Problem to work on
Which lines in the records below contain the word "link"? Copy each one out.
── Data shown
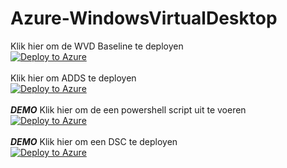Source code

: # Azure-WindowsVirtualDesktop
Klik hier om de WVD Baseline te deployen<br>
[![Deploy to Azure](https://aka.ms/deploytoazurebutton)](https://portal.azure.com/#create/Microsoft.Template/uri/https%3A%2F%2Fraw.githubusercontent.com%2FArcusIT%2FAzure-WindowsVirtualDesktop%2Fmain%2FDeploy_baseline.json)<br><br>
Klik hier om ADDS te deployen<br>
[![Deploy to Azure](https://aka.ms/deploytoazurebutton)](https://portal.azure.com/#create/Microsoft.Template/uri/https%3A%2F%2Fraw.githubusercontent.com%2FArcusIT%2FAzure-WindowsVirtualDesktop%2Fmain%2FDeploy_ADDS.json)<br><br>
***DEMO*** Klik hier om de een powershell script uit te voeren<br>
[![Deploy to Azure](https://aka.ms/deploytoazurebutton)](https://portal.azure.com/#create/Microsoft.Template/uri/https%3A%2F%2Fraw.githubusercontent.com%2FArcusIT%2FAzure-WindowsVirtualDesktop%2Fmain%2FExtensiontest%2FExtensiontest.json)<br><br>
***DEMO*** Klik hier om een DSC te deployen<br>
[![Deploy to Azure](https://aka.ms/deploytoazurebutton)](https://portal.azure.com/#create/Microsoft.Template/uri/https%3A%2F%2Fraw.githubusercontent.com%2FArcusIT%2FAzure-WindowsVirtualDesktop%2Fmain%2FDSCtest%2FDSCtest.json)
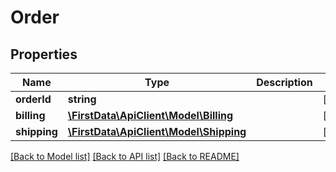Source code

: # Order

## Properties
Name | Type | Description | Notes
------------ | ------------- | ------------- | -------------
**orderId** | **string** |  | [optional] 
**billing** | [**\FirstData\ApiClient\Model\Billing**](Billing.md) |  | [optional] 
**shipping** | [**\FirstData\ApiClient\Model\Shipping**](Shipping.md) |  | [optional] 

[[Back to Model list]](../../README.md#documentation-for-models) [[Back to API list]](../../README.md#documentation-for-api-endpoints) [[Back to README]](../../README.md)


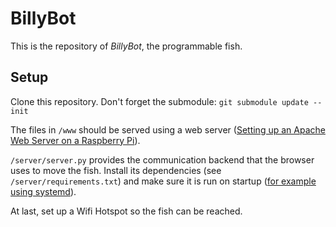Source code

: # BillyBot

This is the repository of *BillyBot*, the programmable fish.

## Setup

Clone this repository.
Don't forget the submodule: `git submodule update --init`

The files in `/www` should be served using a web server ([Setting up an Apache Web Server on a Raspberry Pi](https://www.raspberrypi.org/documentation/remote-access/web-server/apache.md)).

`/server/server.py` provides the communication backend that the browser uses to move the fish.
Install its dependencies (see `/server/requirements.txt`) and make sure it is run on startup ([for example using systemd](https://www.dexterindustries.com/howto/run-a-program-on-your-raspberry-pi-at-startup#systemd)).

At last, set up a Wifi Hotspot so the fish can be reached.
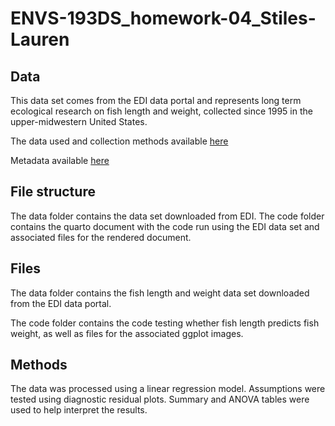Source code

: # ENVS-193DS_homework-04_Stiles-Lauren

## Data 

This data set comes from the EDI data portal and represents long term ecological research on fish length and weight, collected since 1995 in the upper-midwestern United States. 

The data used and collection methods available [here](https://portal.edirepository.org/nis/mapbrowse?packageid=knb-lter-ntl.6.34)

Metadata available [here](https://portal.edirepository.org/nis/metadataviewer?packageid=knb-lter-ntl.6.34)

## File structure 

The data folder contains the data set downloaded from EDI. 
The code folder contains the quarto document with the code run using the EDI data set and associated files for the rendered document. 

## Files  

The data folder contains the fish length and weight data set downloaded from the EDI data portal. 

The code folder contains the code testing whether fish length predicts fish weight, as well as files for the associated ggplot images. 

## Methods 

The data was processed using a linear regression model. Assumptions were tested using diagnostic residual plots. Summary and ANOVA tables were used to help interpret the results. 

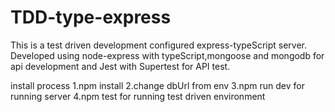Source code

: # TDD-type-express
This is a test driven development configured express-typeScript server. Developed using node-express with typeScript,mongoose and mongodb for api development and Jest with Supertest for API test.

install process 
  1.npm install
  2.change dbUrl from env
  3.npm run dev for running server
  4.npm test for running test driven environment
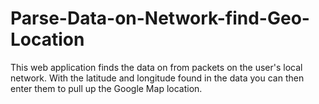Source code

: # Parse-Data-on-Network-find-Geo-Location
This web application finds the data on from packets on the user's local network. With the latitude and longitude found in the data you can then enter them to pull up the Google Map location.

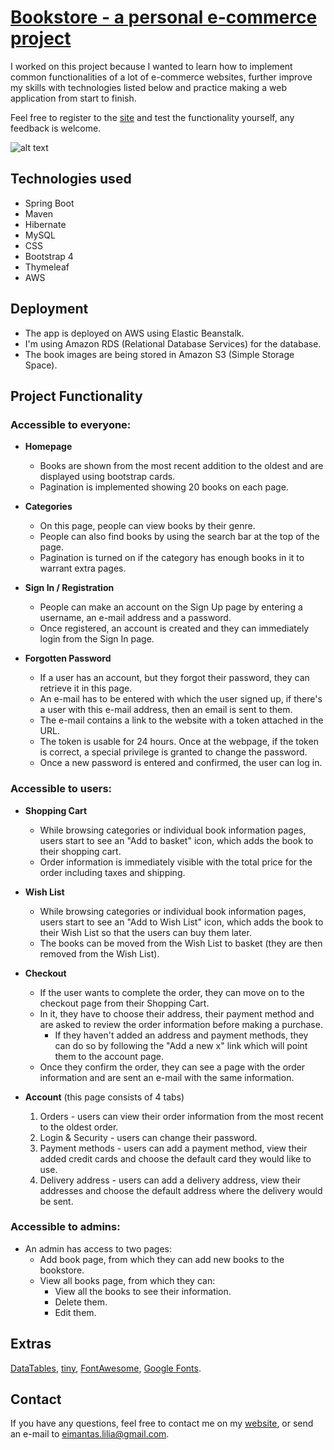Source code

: # [Bookstore - a personal e-commerce project](http://bookstore-eimantas.eu-west-2.elasticbeanstalk.com/)

I worked on this project because I wanted to learn how to implement common functionalities of a lot of e-commerce websites, further improve my skills with technologies listed below and practice making a web application from start to finish.

Feel free to register to the [site](http://bookstore-eimantas.eu-west-2.elasticbeanstalk.com/) and test the functionality yourself, any feedback is welcome.

![alt text](https://i.imgur.com/HmxH5hz.jpg)

## Technologies used
* Spring Boot 
* Maven
* Hibernate
* MySQL
* CSS
* Bootstrap 4
* Thymeleaf
* AWS

## Deployment
* The app is deployed on AWS using Elastic Beanstalk.
* I'm using Amazon RDS (Relational Database Services) for the database.
* The book images are being stored in Amazon S3 (Simple Storage Space).

## Project Functionality


### Accessible to everyone:
* **Homepage**  
    * Books are shown from the most recent addition to the oldest and are displayed using bootstrap cards.
    * Pagination is implemented showing 20 books on each page.
    
* **Categories**
    * On this page, people can view books by their genre.
    * People can also find books by using the search bar at the top of the page.
    * Pagination is turned on if the category has enough books in it to warrant extra pages.
    
* **Sign In / Registration**
    * People can make an account on the Sign Up page by entering a username, an e-mail address and a password.
    * Once registered, an account is created and they can immediately login from the Sign In page.
    
* **Forgotten Password**
    * If a user has an account, but they forgot their password, they can retrieve it in this page.
    * An e-mail has to be entered with which the user signed up, if there's a user with this e-mail address, then an email is sent to them.
    * The e-mail contains a link to the website with a token attached in the URL. 
    * The token is usable for 24 hours. Once at the webpage, if the token is correct, a special privilege is granted to change the password.
    * Once a new password is entered and confirmed, the user can log in.
    
### Accessible to users:
* **Shopping Cart**
    * While browsing categories or individual book information pages, users start to see an "Add to basket" icon, which adds the book to their shopping cart.
    * Order information is immediately visible with the total price for the order including taxes and shipping.
    
* **Wish List**
    * While browsing categories or individual book information pages, users start to see an "Add to Wish List" icon, which adds the book to their Wish List so that the users can buy them later.
    * The books can be moved from the Wish List to basket (they are then removed from the Wish List).
    
* **Checkout**
    * If the user wants to complete the order, they can move on to the checkout page from their Shopping Cart.
    * In it, they have to choose their address, their payment method and are asked to review the order information before making a purchase.
        * If they haven't added an address and payment methods, they can do so by following the "Add a new x" link which will point them to the account page.
    * Once they confirm the order, they can see a page with the order information and are sent an e-mail with the same information.
    
* **Account** (this page consists of 4 tabs)
    1. Orders - users can view their order information from the most recent to the oldest order.
    2. Login & Security - users can change their password.
    3. Payment methods  - users can add a payment method, view their added credit cards and choose the default card they would like to use.
    4. Delivery address - users can add a delivery address, view their addresses and choose the default address where the delivery would be sent.

### Accessible to admins:
* An admin has access to two pages:
    * Add book page, from which they can add new books to the bookstore.
    * View all books page, from which they can:
        * View all the books to see their information.
        * Delete them.
        * Edit them.
        

## Extras
[DataTables](https://datatables.net), [tiny](https://www.tiny.cloud/), [FontAwesome](https://fontawesome.com/start), [Google Fonts](https://fonts.google.com/).

## Contact
If you have any questions, feel free to contact me on my [website](https://eimantaslilia.herokuapp.com/), or send an e-mail to eimantas.lilia@gmail.com.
────
Answer to the exercise
    * The e-mail contains a link to the website with a token attached in the URL. 
        * If they haven't added an address and payment methods, they can do so by following the "Add a new x" link which will point them to the account page.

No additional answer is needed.